Runners by nature are stingy lot. I say this with respect and perhaps even a bit of pride. Any group of people that trim fractions of an ounce away from a shoe or race number to produce a lighter feeling while running are looking for any fair edge they can get.

Strides should be valued by our economical tribe for their simple improvement of a runners performance.

By my definition a ’stride’ is a short run (10 - 45 seconds) that is faster then goal race pace.

I typically prescribe strides for runners from the 5k to the marathon as 5-10 x 100m runs at 1 mile race pace with a 100m walk or even skip back as recovery.

Strides offer a lot of bang for the buck to competitors of a variety of distances. Their ‘fast’ speed acts to engage portions of large and small muscle groups (motor units) otherwise neglected while running at conversational paces. Due to the nature of muscle fatigue in endurance events this is very desirable as it offers a potential improvement in endurance with other forms of training. The runs can be thought of as a VERY running specific strength training activity as they challenge the athlete to develop coordination of effort throughout the whole body during the short, high intensity effort.

These runs are, however short enough that they don’t result in the deficit of fatigue the next day that a speed workout at 5k race pace of a much larger volume may. This allows athlete’s engaged in base or marathon training to maintain and even improve their running efficiency and speed while adding loads of endurance boosting mileage. It is purported that Olympic champion Peter Snell, whom despite competing in the 800 and 1500m runs tackled marathon specific training for long periods of time during his career under legendary coach Arthur Lydiard, was able to maintain his gold medal winning top speed during months of mileage in excess of 100 miles per week.

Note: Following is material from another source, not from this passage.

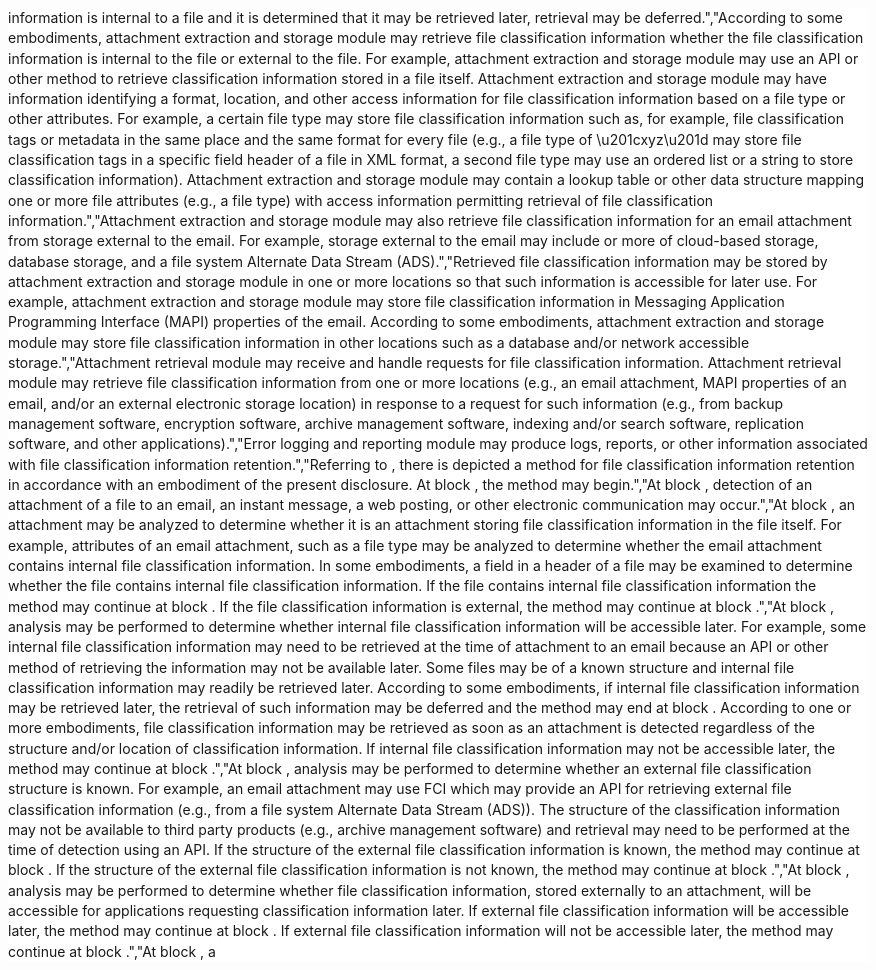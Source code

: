 information is internal to a file and it is determined that it may be retrieved later, retrieval may be deferred.","According to some embodiments, attachment extraction and storage module  may retrieve file classification information whether the file classification information is internal to the file or external to the file. For example, attachment extraction and storage module  may use an API or other method to retrieve classification information stored in a file itself. Attachment extraction and storage module  may have information identifying a format, location, and other access information for file classification information based on a file type or other attributes. For example, a certain file type may store file classification information such as, for example, file classification tags or metadata in the same place and the same format for every file (e.g., a file type of \u201cxyz\u201d may store file classification tags in a specific field header of a file in XML format, a second file type may use an ordered list or a string to store classification information). Attachment extraction and storage module  may contain a lookup table or other data structure mapping one or more file attributes (e.g., a file type) with access information permitting retrieval of file classification information.","Attachment extraction and storage module  may also retrieve file classification information for an email attachment from storage external to the email. For example, storage external to the email may include or more of cloud-based storage, database storage, and a file system Alternate Data Stream (ADS).","Retrieved file classification information may be stored by attachment extraction and storage module  in one or more locations so that such information is accessible for later use. For example, attachment extraction and storage module  may store file classification information in Messaging Application Programming Interface (MAPI) properties of the email. According to some embodiments, attachment extraction and storage module  may store file classification information in other locations such as a database and\/or network accessible storage.","Attachment retrieval module  may receive and handle requests for file classification information. Attachment retrieval module  may retrieve file classification information from one or more locations (e.g., an email attachment, MAPI properties of an email, and\/or an external electronic storage location) in response to a request for such information (e.g., from backup management software, encryption software, archive management software, indexing and\/or search software, replication software, and other applications).","Error logging and reporting module  may produce logs, reports, or other information associated with file classification information retention.","Referring to , there is depicted a method  for file classification information retention in accordance with an embodiment of the present disclosure. At block , the method  may begin.","At block , detection of an attachment of a file to an email, an instant message, a web posting, or other electronic communication may occur.","At block , an attachment may be analyzed to determine whether it is an attachment storing file classification information in the file itself. For example, attributes of an email attachment, such as a file type may be analyzed to determine whether the email attachment contains internal file classification information. In some embodiments, a field in a header of a file may be examined to determine whether the file contains internal file classification information. If the file contains internal file classification information the method  may continue at block . If the file classification information is external, the method  may continue at block .","At block , analysis may be performed to determine whether internal file classification information will be accessible later. For example, some internal file classification information may need to be retrieved at the time of attachment to an email because an API or other method of retrieving the information may not be available later. Some files may be of a known structure and internal file classification information may readily be retrieved later. According to some embodiments, if internal file classification information may be retrieved later, the retrieval of such information may be deferred and the method  may end at block . According to one or more embodiments, file classification information may be retrieved as soon as an attachment is detected regardless of the structure and\/or location of classification information. If internal file classification information may not be accessible later, the method  may continue at block .","At block , analysis may be performed to determine whether an external file classification structure is known. For example, an email attachment may use FCI which may provide an API for retrieving external file classification information (e.g., from a file system Alternate Data Stream (ADS)). The structure of the classification information may not be available to third party products (e.g., archive management software) and retrieval may need to be performed at the time of detection using an API. If the structure of the external file classification information is known, the method  may continue at block . If the structure of the external file classification information is not known, the method  may continue at block .","At block , analysis may be performed to determine whether file classification information, stored externally to an attachment, will be accessible for applications requesting classification information later. If external file classification information will be accessible later, the method  may continue at block . If external file classification information will not be accessible later, the method  may continue at block .","At block , a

This brings us to anecdotal and scientifically observed relationships that exercise physiologists are beginning to note between the training at the ends of the aerobic and anaerobic spectrum. Coaches for years have experimented with the extremes of speed and volume in running. Coaches are now gaining support from the scientific community that the seemingly contradictory training practices of short, very fast running and high volumes of running at moderate intensities, contribute greatly to the success in events from the mile to the marathon. I will address some specific scientific discoveries in this area as well as methods coaches have used (sometimes for decades) to manipulate the anaerobic system to improve aerobic development in future posts.

For now make strides a part of your training routine 2-3 times a week. Incorporate them after easy, recouperative runs. Keep them short (15-20 seconds) to begin with and keep in mind a few essential principles.

1. Run fast, but in control. Relax and eliminate any strain in the body from head to foot.

2. Take copious amounts of recovery. When in doubt take more. You should never begin a stride ‘winded’ from the last.

3. Begin each stride smoothly and gradually increase speed over the last 50% to point of nearing your top running speed that could be maintained for 1 minute.

4. Cool down with at least 5-10 minutes of jogging after the strides.